Rival sekota mereka, Partizan Belgrade, sudah lebih dulu jadi klub pertama dari belahan timur dan tenggara Eropa yang mencapai partai final Piala Champions pada 1966.

Namun Partizan takluk 1-2 di tangan klub kesayangan diktator Spanyol Jenderal Franco, Real Madrid, lantaran gagal mempertahankan keunggulan di Heysel.

26 tahun kemudian, giliran Red Star yang tampil di final Piala Champions. Red Star bertemu Marseille, klub kaya baru di dataran Prancis.

Partai final itu sebetulnya didambakan menjadi panggung unjuk kemampuan sejumlah talenta paling menggiurkan di Eropa masa itu, yang terdapat di kedua tim.

Red Star sebelumnya melewati Grasshopper Zurich, Rangers dan klub Jerman Timur terakhir yang tampil di Piala Champions, Dynamo Dresden.

Lantas di semifinal kombinasi Robert Prosinecki, Sinisa Mihajlovic dan Dejan Savicevic sukses membawa Red Star menyingkirkan Bayern Muenchen yang saat itu juga bertabur bintang seperti Brian Laudrup, Stefan Effenberg dan Juergen Kohler.
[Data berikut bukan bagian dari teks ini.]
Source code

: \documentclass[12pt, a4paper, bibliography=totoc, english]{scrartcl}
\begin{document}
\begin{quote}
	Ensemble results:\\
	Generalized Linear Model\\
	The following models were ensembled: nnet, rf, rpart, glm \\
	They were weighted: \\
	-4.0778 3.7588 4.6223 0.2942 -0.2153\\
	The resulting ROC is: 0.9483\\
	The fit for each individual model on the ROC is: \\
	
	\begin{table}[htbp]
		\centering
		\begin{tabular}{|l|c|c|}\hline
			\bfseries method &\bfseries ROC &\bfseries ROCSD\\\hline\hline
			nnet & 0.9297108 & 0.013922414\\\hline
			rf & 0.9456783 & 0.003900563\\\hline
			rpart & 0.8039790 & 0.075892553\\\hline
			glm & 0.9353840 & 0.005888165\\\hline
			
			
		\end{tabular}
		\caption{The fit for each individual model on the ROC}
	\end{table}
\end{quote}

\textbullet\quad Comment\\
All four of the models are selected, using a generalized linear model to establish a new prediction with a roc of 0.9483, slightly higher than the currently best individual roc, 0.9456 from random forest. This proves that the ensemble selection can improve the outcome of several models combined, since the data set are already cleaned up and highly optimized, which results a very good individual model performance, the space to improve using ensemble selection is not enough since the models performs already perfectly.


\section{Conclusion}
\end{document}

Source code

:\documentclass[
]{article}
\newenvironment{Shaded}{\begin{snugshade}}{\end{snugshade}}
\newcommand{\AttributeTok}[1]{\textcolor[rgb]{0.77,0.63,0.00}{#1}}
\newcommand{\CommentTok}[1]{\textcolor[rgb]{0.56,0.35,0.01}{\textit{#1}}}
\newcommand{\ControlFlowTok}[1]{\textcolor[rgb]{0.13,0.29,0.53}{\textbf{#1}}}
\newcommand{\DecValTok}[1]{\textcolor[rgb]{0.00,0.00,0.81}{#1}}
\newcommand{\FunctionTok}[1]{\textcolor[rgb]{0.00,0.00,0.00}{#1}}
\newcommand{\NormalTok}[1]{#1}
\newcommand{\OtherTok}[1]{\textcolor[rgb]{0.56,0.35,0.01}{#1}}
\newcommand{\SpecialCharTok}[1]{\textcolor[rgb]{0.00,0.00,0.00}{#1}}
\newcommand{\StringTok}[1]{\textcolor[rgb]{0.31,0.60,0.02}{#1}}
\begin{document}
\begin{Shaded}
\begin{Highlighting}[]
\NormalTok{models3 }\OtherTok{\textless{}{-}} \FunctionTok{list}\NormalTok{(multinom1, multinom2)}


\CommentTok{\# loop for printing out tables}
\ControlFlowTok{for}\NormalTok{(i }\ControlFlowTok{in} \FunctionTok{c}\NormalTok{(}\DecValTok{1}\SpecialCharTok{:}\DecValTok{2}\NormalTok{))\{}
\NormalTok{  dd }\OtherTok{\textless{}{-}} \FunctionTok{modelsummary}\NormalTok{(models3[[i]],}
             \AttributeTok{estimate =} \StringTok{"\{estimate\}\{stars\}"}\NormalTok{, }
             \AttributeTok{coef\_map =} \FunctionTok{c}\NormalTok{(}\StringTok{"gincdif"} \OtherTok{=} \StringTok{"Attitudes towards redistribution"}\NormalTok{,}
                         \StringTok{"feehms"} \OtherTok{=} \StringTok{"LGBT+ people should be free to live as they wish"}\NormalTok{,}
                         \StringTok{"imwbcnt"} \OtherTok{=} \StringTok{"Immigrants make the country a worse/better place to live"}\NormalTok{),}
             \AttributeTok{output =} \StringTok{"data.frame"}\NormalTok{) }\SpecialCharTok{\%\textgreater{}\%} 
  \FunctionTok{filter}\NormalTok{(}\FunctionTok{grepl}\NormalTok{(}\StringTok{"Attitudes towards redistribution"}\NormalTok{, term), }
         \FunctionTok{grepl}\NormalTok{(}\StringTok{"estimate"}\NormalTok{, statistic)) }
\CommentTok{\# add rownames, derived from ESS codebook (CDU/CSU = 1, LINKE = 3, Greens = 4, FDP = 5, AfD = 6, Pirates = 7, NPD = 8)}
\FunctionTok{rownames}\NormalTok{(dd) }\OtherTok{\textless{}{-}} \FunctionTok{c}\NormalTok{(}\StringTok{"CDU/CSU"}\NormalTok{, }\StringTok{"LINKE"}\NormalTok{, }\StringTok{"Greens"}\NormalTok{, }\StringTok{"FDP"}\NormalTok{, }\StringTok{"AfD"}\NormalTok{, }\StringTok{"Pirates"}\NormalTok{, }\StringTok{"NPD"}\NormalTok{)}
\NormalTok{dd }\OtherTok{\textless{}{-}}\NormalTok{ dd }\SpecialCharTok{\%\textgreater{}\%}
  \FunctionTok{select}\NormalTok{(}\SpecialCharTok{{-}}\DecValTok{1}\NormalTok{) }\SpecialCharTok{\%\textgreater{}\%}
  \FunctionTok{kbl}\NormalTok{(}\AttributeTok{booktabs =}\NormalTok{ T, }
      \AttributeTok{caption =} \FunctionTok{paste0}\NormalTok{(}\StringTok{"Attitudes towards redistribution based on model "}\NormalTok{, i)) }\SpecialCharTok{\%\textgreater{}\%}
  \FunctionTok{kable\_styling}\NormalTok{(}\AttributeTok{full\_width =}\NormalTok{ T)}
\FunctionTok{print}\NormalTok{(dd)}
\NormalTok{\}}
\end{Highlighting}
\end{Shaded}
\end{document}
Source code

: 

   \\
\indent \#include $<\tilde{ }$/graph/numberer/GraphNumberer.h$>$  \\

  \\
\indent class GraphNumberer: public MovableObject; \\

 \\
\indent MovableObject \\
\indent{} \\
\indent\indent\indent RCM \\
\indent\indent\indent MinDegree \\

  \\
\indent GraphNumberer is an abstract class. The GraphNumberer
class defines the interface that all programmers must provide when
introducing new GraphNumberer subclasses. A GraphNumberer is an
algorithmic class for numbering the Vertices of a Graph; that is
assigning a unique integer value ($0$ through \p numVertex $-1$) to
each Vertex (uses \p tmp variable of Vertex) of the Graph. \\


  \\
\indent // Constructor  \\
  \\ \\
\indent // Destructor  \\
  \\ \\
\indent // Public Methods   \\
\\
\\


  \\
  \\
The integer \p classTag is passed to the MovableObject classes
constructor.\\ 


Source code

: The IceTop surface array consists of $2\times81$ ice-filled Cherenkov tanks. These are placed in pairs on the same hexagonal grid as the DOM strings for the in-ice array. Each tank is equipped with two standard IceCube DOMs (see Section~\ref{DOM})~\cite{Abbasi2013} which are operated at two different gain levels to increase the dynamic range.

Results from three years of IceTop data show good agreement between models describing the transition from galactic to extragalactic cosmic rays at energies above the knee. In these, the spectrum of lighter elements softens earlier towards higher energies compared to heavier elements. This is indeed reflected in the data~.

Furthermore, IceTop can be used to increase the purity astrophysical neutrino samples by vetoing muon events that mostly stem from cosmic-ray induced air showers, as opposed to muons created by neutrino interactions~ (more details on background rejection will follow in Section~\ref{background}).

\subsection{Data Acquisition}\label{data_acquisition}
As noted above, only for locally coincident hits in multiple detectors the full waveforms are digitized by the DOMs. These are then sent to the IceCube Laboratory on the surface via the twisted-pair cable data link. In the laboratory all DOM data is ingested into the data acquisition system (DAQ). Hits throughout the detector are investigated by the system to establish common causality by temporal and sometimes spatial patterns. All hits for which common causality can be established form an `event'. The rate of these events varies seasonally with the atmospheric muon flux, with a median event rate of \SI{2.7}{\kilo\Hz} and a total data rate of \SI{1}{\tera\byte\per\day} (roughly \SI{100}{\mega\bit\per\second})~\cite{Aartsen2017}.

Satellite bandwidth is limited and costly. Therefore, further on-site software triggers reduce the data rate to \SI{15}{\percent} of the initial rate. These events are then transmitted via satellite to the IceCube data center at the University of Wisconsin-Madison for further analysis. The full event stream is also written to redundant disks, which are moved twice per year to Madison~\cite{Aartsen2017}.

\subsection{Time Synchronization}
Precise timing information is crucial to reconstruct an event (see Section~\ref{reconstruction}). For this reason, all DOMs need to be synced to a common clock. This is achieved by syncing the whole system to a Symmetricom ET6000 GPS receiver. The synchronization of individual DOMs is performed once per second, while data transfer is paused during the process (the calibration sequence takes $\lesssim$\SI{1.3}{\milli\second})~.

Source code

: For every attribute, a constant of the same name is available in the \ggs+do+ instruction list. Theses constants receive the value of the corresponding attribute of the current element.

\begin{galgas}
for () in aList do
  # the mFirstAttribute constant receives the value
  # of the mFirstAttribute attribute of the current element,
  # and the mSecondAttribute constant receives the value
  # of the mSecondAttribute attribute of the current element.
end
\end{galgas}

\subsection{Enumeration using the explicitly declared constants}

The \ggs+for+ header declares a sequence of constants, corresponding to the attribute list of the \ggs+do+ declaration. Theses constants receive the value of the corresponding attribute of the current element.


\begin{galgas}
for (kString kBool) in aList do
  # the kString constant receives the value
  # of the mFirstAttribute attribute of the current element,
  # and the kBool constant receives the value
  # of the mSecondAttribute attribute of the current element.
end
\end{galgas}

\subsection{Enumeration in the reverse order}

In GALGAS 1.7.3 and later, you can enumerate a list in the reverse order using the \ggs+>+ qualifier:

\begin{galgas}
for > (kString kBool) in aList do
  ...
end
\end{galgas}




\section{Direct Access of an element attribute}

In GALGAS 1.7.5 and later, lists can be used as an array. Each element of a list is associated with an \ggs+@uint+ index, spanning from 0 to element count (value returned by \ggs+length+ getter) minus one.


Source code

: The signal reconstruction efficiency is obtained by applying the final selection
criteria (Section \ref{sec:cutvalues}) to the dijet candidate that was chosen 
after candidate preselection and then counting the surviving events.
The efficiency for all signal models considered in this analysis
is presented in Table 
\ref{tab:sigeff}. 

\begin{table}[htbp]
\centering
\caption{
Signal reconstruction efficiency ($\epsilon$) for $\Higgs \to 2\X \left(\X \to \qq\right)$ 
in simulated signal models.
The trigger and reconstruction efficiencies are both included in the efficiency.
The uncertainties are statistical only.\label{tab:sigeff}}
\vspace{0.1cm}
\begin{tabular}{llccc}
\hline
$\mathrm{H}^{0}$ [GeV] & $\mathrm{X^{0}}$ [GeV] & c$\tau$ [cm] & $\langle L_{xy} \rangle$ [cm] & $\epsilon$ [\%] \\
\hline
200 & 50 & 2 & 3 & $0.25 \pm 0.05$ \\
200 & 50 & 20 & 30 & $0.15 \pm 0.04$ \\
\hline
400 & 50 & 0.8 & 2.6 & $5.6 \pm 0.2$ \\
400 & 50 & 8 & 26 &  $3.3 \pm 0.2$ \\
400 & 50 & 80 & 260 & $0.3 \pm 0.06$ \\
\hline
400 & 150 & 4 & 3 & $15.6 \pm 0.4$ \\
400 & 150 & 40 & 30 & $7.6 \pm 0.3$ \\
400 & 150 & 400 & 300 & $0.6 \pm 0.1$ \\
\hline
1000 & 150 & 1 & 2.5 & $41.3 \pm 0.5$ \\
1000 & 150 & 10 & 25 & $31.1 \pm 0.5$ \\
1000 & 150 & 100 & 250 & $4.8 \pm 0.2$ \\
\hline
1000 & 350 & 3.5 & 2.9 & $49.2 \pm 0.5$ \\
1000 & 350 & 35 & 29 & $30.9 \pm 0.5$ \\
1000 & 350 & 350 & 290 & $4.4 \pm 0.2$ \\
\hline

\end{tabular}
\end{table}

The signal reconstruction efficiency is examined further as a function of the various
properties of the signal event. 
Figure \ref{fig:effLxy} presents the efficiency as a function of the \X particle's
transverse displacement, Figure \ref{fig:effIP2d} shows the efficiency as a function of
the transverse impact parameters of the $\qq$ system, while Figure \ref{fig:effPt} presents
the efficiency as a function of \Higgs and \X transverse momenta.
Usai sukses mempecundangi Bayern 2-1 di kandang sendiri dalam leg pertama, Red Star cukup menahan imbang tamunya 2-2 untuk memesan satu tempat di final berbekal kemenangan agregat 4-3.

Sebaliknya, di kubu Marseille talenta menjanjikan terdapat dalam diri Abedi Pele, Chris Waddle dan sang kapten Jean-Pierre Papin. Marseille bahkan sukses menyingkirkan juara bertahan AC Milan di babak perempat final sebelum melewati Spartak Moskow di semifinal.

Halaman selanjutnya: Sayangnya, partai final...
Membosankan

Sayangnya, partai final yang digelar di Stadion San Nicola, Bari, Italia, tak memenuhi ekspektasi sebagai sebuah laga bertabur talenta.

Partai final menjelma jadi adu kuat skema pertahanan kedua klub. Red Star di bawah arahan sang pelatih Ljubomir Petrovic menebalkan tembok pertahanan mereka, sedangkan Raymond Goethals menginstruksikan para pemain Marseille untuk menerapkan jebakan offside demi mencegah lawannya memasuki sepertiga akhir lapangan.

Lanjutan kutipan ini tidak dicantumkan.